**Records shown**.
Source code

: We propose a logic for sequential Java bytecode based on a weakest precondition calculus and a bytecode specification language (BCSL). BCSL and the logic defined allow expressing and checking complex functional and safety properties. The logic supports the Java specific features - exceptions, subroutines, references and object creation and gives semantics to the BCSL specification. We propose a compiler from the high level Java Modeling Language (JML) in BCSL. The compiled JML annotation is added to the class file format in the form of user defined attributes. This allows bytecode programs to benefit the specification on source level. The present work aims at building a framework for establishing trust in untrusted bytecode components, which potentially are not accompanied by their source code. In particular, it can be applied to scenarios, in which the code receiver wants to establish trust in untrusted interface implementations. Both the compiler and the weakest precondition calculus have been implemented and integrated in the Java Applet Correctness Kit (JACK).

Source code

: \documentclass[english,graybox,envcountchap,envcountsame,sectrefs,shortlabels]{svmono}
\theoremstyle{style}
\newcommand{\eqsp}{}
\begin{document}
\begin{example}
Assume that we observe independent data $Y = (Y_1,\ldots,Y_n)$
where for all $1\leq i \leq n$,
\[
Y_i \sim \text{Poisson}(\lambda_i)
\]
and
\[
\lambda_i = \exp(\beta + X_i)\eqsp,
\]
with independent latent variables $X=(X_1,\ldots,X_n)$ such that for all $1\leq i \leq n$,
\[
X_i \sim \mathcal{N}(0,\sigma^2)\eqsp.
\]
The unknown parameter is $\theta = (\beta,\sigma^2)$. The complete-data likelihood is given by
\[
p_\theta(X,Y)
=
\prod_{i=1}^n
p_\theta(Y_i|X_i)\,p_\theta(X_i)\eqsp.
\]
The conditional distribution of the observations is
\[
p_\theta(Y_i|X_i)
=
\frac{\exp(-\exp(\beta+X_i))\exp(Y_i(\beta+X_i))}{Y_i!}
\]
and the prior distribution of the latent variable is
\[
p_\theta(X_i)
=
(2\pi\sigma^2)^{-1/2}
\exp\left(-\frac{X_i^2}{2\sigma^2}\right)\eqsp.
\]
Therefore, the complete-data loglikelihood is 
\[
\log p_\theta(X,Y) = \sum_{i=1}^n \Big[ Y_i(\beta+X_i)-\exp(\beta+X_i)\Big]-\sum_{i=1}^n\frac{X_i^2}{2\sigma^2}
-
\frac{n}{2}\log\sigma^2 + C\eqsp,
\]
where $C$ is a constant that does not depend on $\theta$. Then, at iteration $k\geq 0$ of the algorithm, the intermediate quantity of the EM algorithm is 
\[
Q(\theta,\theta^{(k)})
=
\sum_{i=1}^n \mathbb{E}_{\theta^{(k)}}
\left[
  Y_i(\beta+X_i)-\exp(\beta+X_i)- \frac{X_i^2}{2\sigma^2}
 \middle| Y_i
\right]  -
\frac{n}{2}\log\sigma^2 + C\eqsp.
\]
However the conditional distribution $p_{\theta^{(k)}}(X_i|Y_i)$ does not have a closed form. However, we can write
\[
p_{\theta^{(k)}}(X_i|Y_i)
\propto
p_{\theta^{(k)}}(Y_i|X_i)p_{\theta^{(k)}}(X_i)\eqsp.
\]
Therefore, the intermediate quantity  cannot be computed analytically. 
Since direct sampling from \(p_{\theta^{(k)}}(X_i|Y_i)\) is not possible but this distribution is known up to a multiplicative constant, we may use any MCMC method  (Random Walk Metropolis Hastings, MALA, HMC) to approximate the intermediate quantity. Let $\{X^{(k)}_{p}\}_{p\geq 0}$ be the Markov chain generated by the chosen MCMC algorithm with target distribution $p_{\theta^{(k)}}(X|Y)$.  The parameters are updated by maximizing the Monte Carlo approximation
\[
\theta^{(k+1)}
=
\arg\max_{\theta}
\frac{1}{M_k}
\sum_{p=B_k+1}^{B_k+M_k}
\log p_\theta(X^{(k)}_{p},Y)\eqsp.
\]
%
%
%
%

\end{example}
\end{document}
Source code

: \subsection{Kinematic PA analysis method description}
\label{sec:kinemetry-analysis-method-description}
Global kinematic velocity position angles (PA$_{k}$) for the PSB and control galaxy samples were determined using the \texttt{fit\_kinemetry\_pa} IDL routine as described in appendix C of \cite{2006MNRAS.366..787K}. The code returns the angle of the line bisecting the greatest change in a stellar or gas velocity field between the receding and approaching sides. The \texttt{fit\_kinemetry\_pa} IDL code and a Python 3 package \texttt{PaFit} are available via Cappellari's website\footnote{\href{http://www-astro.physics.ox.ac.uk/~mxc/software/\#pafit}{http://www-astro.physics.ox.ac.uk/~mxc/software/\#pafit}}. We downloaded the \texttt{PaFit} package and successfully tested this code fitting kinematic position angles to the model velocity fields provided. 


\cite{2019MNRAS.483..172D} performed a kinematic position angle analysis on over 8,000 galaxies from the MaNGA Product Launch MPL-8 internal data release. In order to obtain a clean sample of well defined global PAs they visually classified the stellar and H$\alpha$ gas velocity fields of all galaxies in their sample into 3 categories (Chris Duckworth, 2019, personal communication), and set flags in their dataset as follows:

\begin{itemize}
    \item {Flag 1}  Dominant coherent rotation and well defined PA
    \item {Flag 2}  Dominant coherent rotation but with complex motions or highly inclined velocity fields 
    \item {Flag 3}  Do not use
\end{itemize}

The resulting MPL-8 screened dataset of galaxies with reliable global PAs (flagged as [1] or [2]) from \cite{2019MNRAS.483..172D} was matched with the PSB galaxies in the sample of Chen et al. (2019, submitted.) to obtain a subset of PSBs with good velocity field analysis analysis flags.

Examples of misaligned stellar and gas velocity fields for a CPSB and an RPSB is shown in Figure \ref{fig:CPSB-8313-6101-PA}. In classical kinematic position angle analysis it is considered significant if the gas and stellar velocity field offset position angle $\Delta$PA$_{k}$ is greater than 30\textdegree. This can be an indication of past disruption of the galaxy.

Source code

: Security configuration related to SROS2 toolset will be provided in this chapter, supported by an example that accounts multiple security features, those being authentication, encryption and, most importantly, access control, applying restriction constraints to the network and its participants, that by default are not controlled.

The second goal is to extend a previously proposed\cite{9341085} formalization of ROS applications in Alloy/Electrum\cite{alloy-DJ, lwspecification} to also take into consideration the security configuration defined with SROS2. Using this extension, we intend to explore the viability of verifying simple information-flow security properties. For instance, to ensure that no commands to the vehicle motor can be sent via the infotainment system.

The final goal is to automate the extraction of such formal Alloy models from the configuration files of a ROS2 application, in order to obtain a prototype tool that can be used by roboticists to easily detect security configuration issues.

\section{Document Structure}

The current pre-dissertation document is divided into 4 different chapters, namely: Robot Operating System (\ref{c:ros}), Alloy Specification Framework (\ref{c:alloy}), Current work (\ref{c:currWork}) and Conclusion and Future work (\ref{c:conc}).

**Task goal**. Wherever the string "with" is found in the entries, copy the line it sits in.

**Result of the task**.
with independent latent variables $X=(X_1,\ldots,X_n)$ such that for all $1\leq i \leq n$,
Since direct sampling from \(p_{\theta^{(k)}}(X_i|Y_i)\) is not possible but this distribution is known up to a multiplicative constant, we may use any MCMC method  (Random Walk Metropolis Hastings, MALA, HMC) to approximate the intermediate quantity. Let $\{X^{(k)}_{p}\}_{p\geq 0}$ be the Markov chain generated by the chosen MCMC algorithm with target distribution $p_{\theta^{(k)}}(X|Y)$.  The parameters are updated by maximizing the Monte Carlo approximation
    \item {Flag 2}  Dominant coherent rotation but with complex motions or highly inclined velocity fields 
The resulting MPL-8 screened dataset of galaxies with reliable global PAs (flagged as [1] or [2]) from \cite{2019MNRAS.483..172D} was matched with the PSB galaxies in the sample of Chen et al. (2019, submitted.) to obtain a subset of PSBs with good velocity field analysis analysis flags.
The second goal is to extend a previously proposed\cite{9341085} formalization of ROS applications in Alloy/Electrum\cite{alloy-DJ, lwspecification} to also take into consideration the security configuration defined with SROS2. Using this extension, we intend to explore the viability of verifying simple information-flow security properties. For instance, to ensure that no commands to the vehicle motor can be sent via the infotainment system.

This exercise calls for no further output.